Mike Lester (21:05):
Your parents flew all the way from South Carolina to California to hit a… well.
Yeah, okay. Number one, we were there to vacation all over California, see family and things like that. And Tahoe, the whole deal went all over and then Paul McCartney happened to be sort of nearby and my parents kind of free spirited fun traveling folks. So that was my first concert, probably age 10-ish.
Mike Lester (21:31):
I didn’t even know. I’m not going to…
Really cool parents in my opinion.
Mike Lester (21:35):
That’s pretty great. I mean, took advantage of a good opportunity for sure.
Yes they did.
Mike Lester (21:42):
Why are you in California to start with not to get off topic, and this was a long time ago [crosstalk 00:21:46].
Just vacation. My mom was a travel agent and we would travel all the time. And at this time I lived in South Carolina, like you said, and decided to do Tahoe and some other places and have some family outside of Sacramento and visiting them and just traveling and why not taking a concert at the same time?
Mike Lester (22:05):
Okay. Sounds good. All right. Right now I’m trying to, Finn’s, the three-year-old has a new favorite song. Not by a Paul McCartney or Wings, but it’s a Elton John one and if I play it, he’ll just scream the lyrics. It’s kind of cool to see.
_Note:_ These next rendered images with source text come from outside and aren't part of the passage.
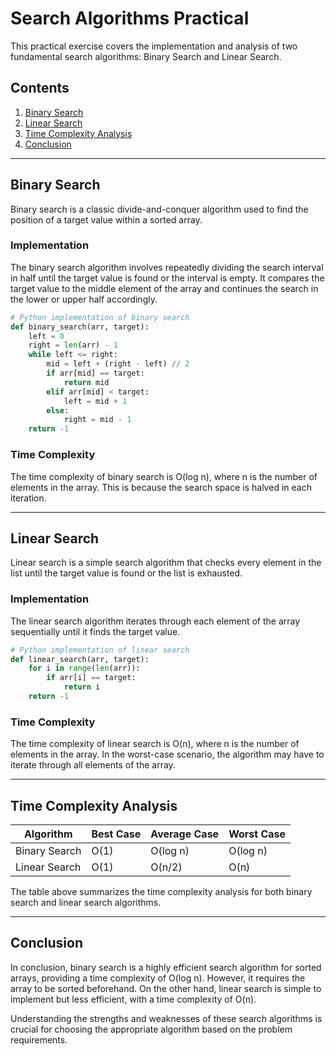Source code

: # Search Algorithms Practical

This practical exercise covers the implementation and analysis of two fundamental search algorithms: Binary Search and Linear Search.

## Contents

1. [Binary Search](#binary-search)
2. [Linear Search](#linear-search)
3. [Time Complexity Analysis](#time-complexity-analysis)
4. [Conclusion](#conclusion)

---

## Binary Search

Binary search is a classic divide-and-conquer algorithm used to find the position of a target value within a sorted array.

### Implementation

The binary search algorithm involves repeatedly dividing the search interval in half until the target value is found or the interval is empty. It compares the target value to the middle element of the array and continues the search in the lower or upper half accordingly.

```python
# Python implementation of binary search
def binary_search(arr, target):
    left = 0
    right = len(arr) - 1
    while left <= right:
        mid = left + (right - left) // 2
        if arr[mid] == target:
            return mid
        elif arr[mid] < target:
            left = mid + 1
        else:
            right = mid - 1
    return -1
```

### Time Complexity

The time complexity of binary search is O(log n), where n is the number of elements in the array. This is because the search space is halved in each iteration.

---

## Linear Search

Linear search is a simple search algorithm that checks every element in the list until the target value is found or the list is exhausted.

### Implementation

The linear search algorithm iterates through each element of the array sequentially until it finds the target value.

```python
# Python implementation of linear search
def linear_search(arr, target):
    for i in range(len(arr)):
        if arr[i] == target:
            return i
    return -1
```

### Time Complexity

The time complexity of linear search is O(n), where n is the number of elements in the array. In the worst-case scenario, the algorithm may have to iterate through all elements of the array.

---

## Time Complexity Analysis

| Algorithm     | Best Case | Average Case | Worst Case |
|---------------|-----------|--------------|------------|
| Binary Search | O(1)      | O(log n)     | O(log n)   |
| Linear Search | O(1)      | O(n/2)       | O(n)       |

The table above summarizes the time complexity analysis for both binary search and linear search algorithms.

---

## Conclusion

In conclusion, binary search is a highly efficient search algorithm for sorted arrays, providing a time complexity of O(log n). However, it requires the array to be sorted beforehand. On the other hand, linear search is simple to implement but less efficient, with a time complexity of O(n).

Understanding the strengths and weaknesses of these search algorithms is crucial for choosing the appropriate algorithm based on the problem requirements.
But you’re raising him right with some good music. I like that.
Mike Lester (22:23):
There you go. Yep.
Well, I’ve had a little time on my hands lately and I checked in with a few families I know across the country and asked them a sort of loaded question, Mike. If they had known that this financial crisis was coming, what would they have done different if anything, with their money. And here’s what they had to say.
Speaker 6 (22:43):
I would have started saving and investing at a much younger age, which is exactly what we’ve been telling our 20 something sons to do by the way. And just maybe knowing what I know now, I would have invested in companies that make toilet paper.
Speaker 7 (22:58):
So if I couldn’t do it over, I would have tried to liquidate any investments before the 21st of February, wonderful 2020 hindsight. And then I’d be in a position now to be buying stocks at incredibly low prices.
Speaker 8 (23:14):
We definitely dodged a bullet. We actually had contractors out to give us some estimates on pretty significant addition. So we were going to refinance the house and put money towards that. I’m actually quite glad we didn’t do that for financial aspect and I think I probably would have dragged the project out for a good bit of time.
Speaker 9 (23:33):
When the downturn first began, I did check my funds and kind of freaked out a little because it was such a sharp decline. So I have not looked since, and I don’t plan on looking anytime soon.
Speaker 10 (23:44):
If I had known then what we all know now, I would have tried to remember the words of Warren Buffett, the last time the market crashed. When he was told that he lost a billion dollars that day, his response was, “I wasn’t going to spend it today.” It’s easy to be flippant when you have a few more billions to spare, but the advice behind the comment is sound. The economy is basically strong and this too shall pass.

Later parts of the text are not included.